Terry Catasús Jennings

Teacher and Parent Resources
Women's Liberation Movement 1960-1990
Below you will find an activity suitable for fourth grade and up. It is composed of a skit moderated by the teacher or parent, and a power point presentation of the historical facts of the women's struggle .

The skit will show students the beliefs  held about women in the 19th century--prone to be hysterical and emotionally unstable, incapable of handling money, only able to hold menial jobs, unable to take on important responsibilities, incapable of doing mathematics of any kind, unable to think rationally.  Although men lived by these myths, women believed them too. Those beliefs influenced the customs and laws women had to live under--they could not inherit money or property from their fathers; any inheritance was given to the husband or oldest boy child if the husband  died; women never had any money of their own; they could not make any decisions for the family.  More insidious was the fact that they could not serve in juries. In a situation where a woman was accused, men judged her and they were not prone to be understanding. Women were seldom, if ever able to get out of a bad marriage. Of course, they could not vote. 

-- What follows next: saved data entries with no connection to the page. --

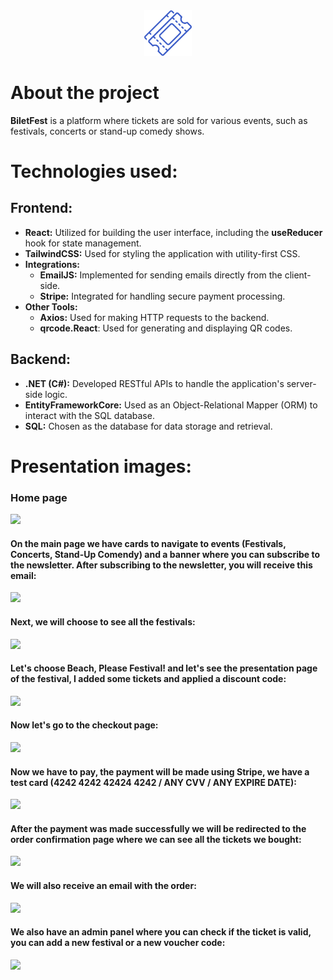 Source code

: <div align='center'><img style="width:15%" src='Frontend/public/logo.png'/></div>

# About the project

**BiletFest** is a platform where tickets are sold for various events, such as festivals, concerts or stand-up comedy shows.

<h1>Technologies used:</h1>
<h2>Frontend:</h2>

   - **React:** Utilized for building the user interface, including the **useReducer** hook for state management.
   - **TailwindCSS:** Used for styling the application with utility-first CSS.
   - **Integrations:**
       * **EmailJS:** Implemented for sending emails directly from the client-side.
       * **Stripe:** Integrated for handling secure payment processing.
   - **Other Tools:**
       * **Axios:** Used for making HTTP requests to the backend.
       * **qrcode.React**: Used for generating and displaying QR codes.

<h2>Backend:</h2>

   - **.NET (C#):** Developed RESTful APIs to handle the application's server-side logic.
   - **EntityFrameworkCore:** Used as an Object-Relational Mapper (ORM) to interact with the SQL database.
   - **SQL:** Chosen as the database for data storage and retrieval.

<h1>Presentation images:</h1>
<h3>Home page</h3>
<img src="https://i.imgur.com/emOKPXc.png" />
<h4>On the main page we have cards to navigate to events (Festivals, Concerts, Stand-Up Comendy) and a banner where you can subscribe to the newsletter. After subscribing to the newsletter, you will receive this email:</h4>
<img src="https://i.imgur.com/Cqvn3Nk.png"/>
<h4>Next, we will choose to see all the festivals:</h4>
<img src="https://i.imgur.com/nj2q5oE.png" />
<h4>Let's choose Beach, Please Festival! and let's see the presentation page of the festival, I added some tickets and applied a discount code:</h4>
<img src="https://i.imgur.com/v4RtEAu.png" />
<h4>Now let's go to the checkout page:</h4>
<img src="https://i.imgur.com/HkDjgvP.png" />
<h4>Now we have to pay, the payment will be made using Stripe, we have a test card (4242 4242 42424 4242 / ANY CVV / ANY EXPIRE DATE):</h4>
<img src="https://i.imgur.com/apiskR8.png" />
<h4>After the payment was made successfully we will be redirected to the order confirmation page where we can see all the tickets we bought:</h4>
<img src="https://i.imgur.com/21fdBXZ.png" />
<h4>We will also receive an email with the order:</h4>
<img src="https://i.imgur.com/xwnuaCD.png" />
<h4>We also have an admin panel where you can check if the ticket is valid, you can add a new festival or a new voucher code:</h4>
<img src="https://i.imgur.com/UTfTYKP.png" />

<h3></h3>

As time passed, some women were able to take hold of their own destiny, but not many.

When women worked for the rights of African Americans, as abolitionists, they realized they lacked most of the rights that slaves lacked. The women's movement was born. Suffragettes campaigned for the vote. Having won it, though, the culture of male dominance was so pervasive that most women, if they used the vote, followed their husband's lead. And the problem was that there were few women in Congress who could work to change the laws.

Women proved their worth during World War II, but when the men came home, they were asked to step down and return to their subordinate place. The country had to convert war industries to domestic industries so women were enticed into buying and enjoying appliances so that the country could flourish. The strong American family was  a counter to the Russian culture. It was patriotic to be a woman. Except it was not fulfilling. In the 1960s women woke up to the fact that they had been able to vote for 40 years, but still had no rights. They still weren't thought of with any more regard than they had been in the 1840s. 

This presentation leads students to consider that humans can pigeon-hole not just women but people of other races and cultures--Others--because of our mistaken beliefs in our own superiority.